Life's White Machine: James Wood and What Doesn't Happen in Fiction

No one is a better reader of literary language than James Wood. In his reviews, he conveys with grace and precision his uncanny feel for what authors set out to say, what they actually end up saying, and what any discrepancy might mean for their larger literary endeavor. He effortlessly and convincingly infers from the lurch of faulty lines the confusions and pretentions and lacuna in understanding of struggling writers. Some take steady aim at starkly circumscribed targets, his analysis suggests, while others, desperate to achieve some greater, more devastating impact, shoot wistfully into the clouds. He can even listen to the likes of republican presidential nominee Rick Santorum and explain, with his seemingly eidetic knowledge of biblical history, what is really meant when the supposed Catholic uses the word steward.

As a critic, Wood’s ability to see character in narration and to find the author, with all his conceits and difficulties, in the character is often downright unsettling.

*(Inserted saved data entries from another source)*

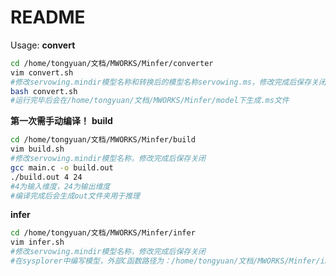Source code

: # README

Usage:
**convert**
```bash
cd /home/tongyuan/文档/MWORKS/Minfer/converter
vim convert.sh
#修改servowing.mindir模型名称和转换后的模型名称servowing.ms，修改完成后保存关闭
bash convert.sh
#运行完毕后会在/home/tongyuan/文档/MWORKS/Minfer/model下生成.ms文件
```
**第一次需手动编译！**
**build**
```bash
cd /home/tongyuan/文档/MWORKS/Minfer/build
vim build.sh
#修改servowing.mindir模型名称，修改完成后保存关闭
gcc main.c -o build.out
./build.out 4 24 
#4为输入维度，24为输出维度
#编译完成后会生成out文件夹用于推理
```
**infer**
```bash
cd /home/tongyuan/文档/MWORKS/Minfer/infer
vim infer.sh
#修改servowing.mindir模型名称，修改完成后保存关闭
#在sysplorer中编写模型，外部C函数路径为：/home/tongyuan/文档/MWORKS/Minfer/infer/main.c
```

For him there exists no divide between language and psychology—literature is the struggle of conflicted minds to capture the essence of experiences, their own and others’.

When Robert Browning describes the sound of a bird singing its song twice over, in order to ‘recapture/ The first fine careless rapture,’ he is being a poet, trying to find the best poetic image; but when Chekhov, in his story ‘Peasants,’ says that a bird’s cry sounded as if a cow had been locked up in a shed all night, he is being a fiction writer: he is thinking like one of his peasants. (24)

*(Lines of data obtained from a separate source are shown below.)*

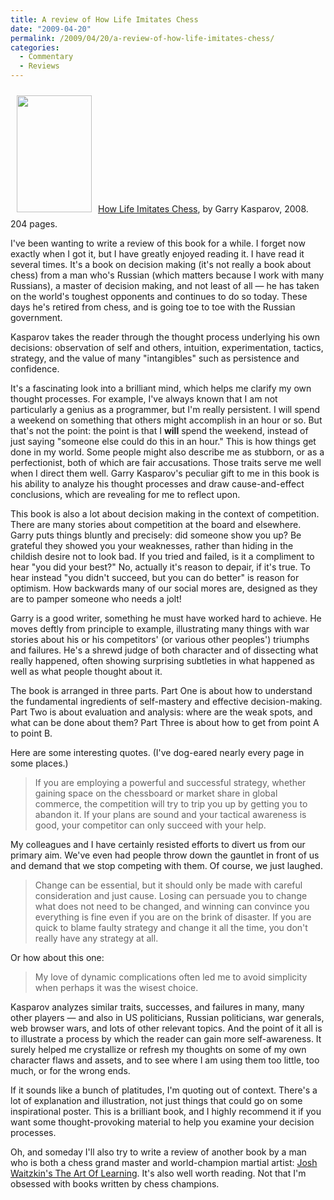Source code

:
 ```yaml
---
title: A review of How Life Imitates Chess
date: "2009-04-20"
permalink: /2009/04/20/a-review-of-how-life-imitates-chess/
categories:
  - Commentary
  - Reviews
---
```

<p><a href="http://www.amazon.com/How-Life-Imitates-Chess-Boardroom/dp/1596913878?tag=xaprb-20"><img style="margin: 10px" src="http://www.xaprb.com/blog/wp-content/uploads/2009/04/how-life-imitates-chess.jpg" alt="" title="how-life-imitates-chess" width="120" height="187" class="alignleft size-full wp-image-1017" /><a href="http://www.amazon.com/How-Life-Imitates-Chess-Boardroom/dp/1596913878?tag=xaprb-20">How Life Imitates Chess</a>, by Garry Kasparov, 2008.  204 pages.</p>

<p>I've been wanting to write a review of this book for a while.  I forget now exactly when I got it, but I have greatly enjoyed reading it.   I have read it several times.  It's a book on decision making (it's not really a book about chess) from a man who's Russian (which matters because I work with many Russians), a master of decision making, and not least of all &#8212; he has taken on the world's toughest opponents and continues to do so today.  These days he's retired from chess, and is going toe to toe with the Russian government.</p>

<p>Kasparov takes the reader through the thought process underlying his own decisions: observation of self and others, intuition, experimentation, tactics, strategy, and the value of many "intangibles" such as persistence and confidence.</p>

<p>It's a fascinating look into a brilliant mind, which helps me clarify my own thought processes.  For example, I've always known that I am not particularly a genius as a programmer, but I'm really persistent.  I will spend a weekend on something that others might accomplish in an hour or so.  But that's not the point: the point is that I <strong>will</strong> spend the weekend, instead of just saying "someone else could do this in an hour."  This is how things get done in my world.  Some people might also describe me as stubborn, or as a perfectionist, both of which are fair accusations.  Those traits serve me well when I direct them well.  Garry Kasparov's peculiar gift to me in this book is his ability to analyze his thought processes and draw cause-and-effect conclusions, which are revealing for me to reflect upon.</p>

<p>This book is also a lot about decision making in the context of competition.  There are many stories about competition at the board and elsewhere.  Garry puts things bluntly and precisely: did someone show you up?  Be grateful they showed you your weaknesses, rather than hiding in the childish desire not to look bad.  If you tried and failed, is it a compliment to hear "you did your best?"  No, actually it's reason to depair, if it's true.  To hear instead "you didn't succeed, but you can do better" is reason for optimism.  How backwards many of our social mores are, designed as they are to pamper someone who needs a jolt!</p>

<p>Garry is a good writer, something he must have worked hard to achieve.  He moves deftly from principle to example, illustrating many things with war stories about his or his competitors' (or various other peoples') triumphs and failures.  He's a shrewd judge of both character and of dissecting what really happened, often showing surprising subtleties in what happened as well as what people thought about it.</p>

<p>The book is arranged in three parts.  Part One is about how to understand the fundamental ingredients of self-mastery and effective decision-making.  Part Two is about evaluation and analysis: where are the weak spots, and what can be done about them?  Part Three is about how to get from point A to point B.</p>

<p>Here are some interesting quotes.  (I've dog-eared nearly every page in some places.)</p>

<blockquote><p>If you are employing a powerful and successful strategy, whether gaining space on the chessboard or market share in global commerce, the competition will try to trip you up by getting you to abandon it.  If your plans are sound and your tactical awareness is good, your competitor can only succeed with your help.</p></blockquote>

<p>My colleagues and I have certainly resisted efforts to divert us from our primary aim.  We've even had people throw down the gauntlet in front of us and demand that we stop competing with them.  Of course, we just laughed.</p>

<blockquote><p>Change can be essential, but it should only be made with careful consideration and just cause.  Losing can persuade you to change what does not need to be changed, and winning can convince you everything is fine even if you are on the brink of disaster.  If you are quick to blame faulty strategy and change it all the time, you don't really have any strategy at all.</p></blockquote>

<p>Or how about this one:</p>

<blockquote><p>My love of dynamic complications often led me to avoid simplicity when perhaps it was the wisest choice.</p></blockquote>

<p>Kasparov analyzes similar traits, successes, and failures in many, many other players &#8212; and also in US politicians, Russian politicians, war generals, web browser wars, and lots of other relevant topics.  And the point of it all is to illustrate a process by which the reader can gain more self-awareness.  It surely helped me crystallize or refresh my thoughts on some of my own character flaws and assets, and to see where I am using them too little, too much, or for the wrong ends.</p>

<p>If it sounds like a bunch of platitudes, I'm quoting out of context.  There's a lot of explanation and illustration, not just things that could go on some inspirational poster.  This is a brilliant book, and I highly recommend it if you want some thought-provoking material to help you examine your decision processes.</p>

<p>Oh, and someday I'll also try to write a review of another book by a man who is both a chess grand master and world-champion martial artist: <a href="http://www.amazon.com/Art-Learning-Journey-Optimal-Performance/dp/0743277465?tag=xaprb-20">Josh Waitzkin's The Art Of Learning</a>.  It's also well worth reading.  Not that I'm obsessed with books written by chess champions.</p>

This is from Wood’s How Fiction Works. In the midst of a long paean to the power of free indirect style, the technique that allows the language of the narrator to bend toward and blend with the thoughts and linguistic style of characters—moving in and out of their minds—he deigns to mention, in a footnote, an actual literary theory, or rather Literary Theory. Wood likes Nabokov’s scene in the novel Pnin that has the eponymous professor trying to grasp a nutcracker in a sink full of dishes. The narrator awkwardly calls it a “leggy thing” as it slips through his grasp. “Leggy” conveys the image. “But ‘thing’ is even better, precisely because it is vague: Pnin is lunging at the implement, and what word in English better conveys a messy lunge, a swipe at verbal meaning, than ‘thing’?” (25) The vagueness makes of the psychological drama a contagion. There could be no symbol more immediately felt.

The Russian Formalists come into Wood’s discussion here. Their theory focused on metaphors that bring about an “estranging” or “defamiliarizing” effect. Wood would press them to acknowledge that this making strange of familiar objects and experiences works in the service of connecting the minds of the reader with the mind of the character—it’s anything but random:

But whereas the Russian Formalists see this metaphorical habit as emblematic of the way that fiction does not refer to reality, is a self-enclosed machine (such metaphors are the jewels of the author’s freakish, solipsistic art), I prefer the way that such metaphors, as in Pnin’s “leggy thing,” refer deeply to reality: because they emanate from the characters themselves, and are fruits of free indirect style. (26)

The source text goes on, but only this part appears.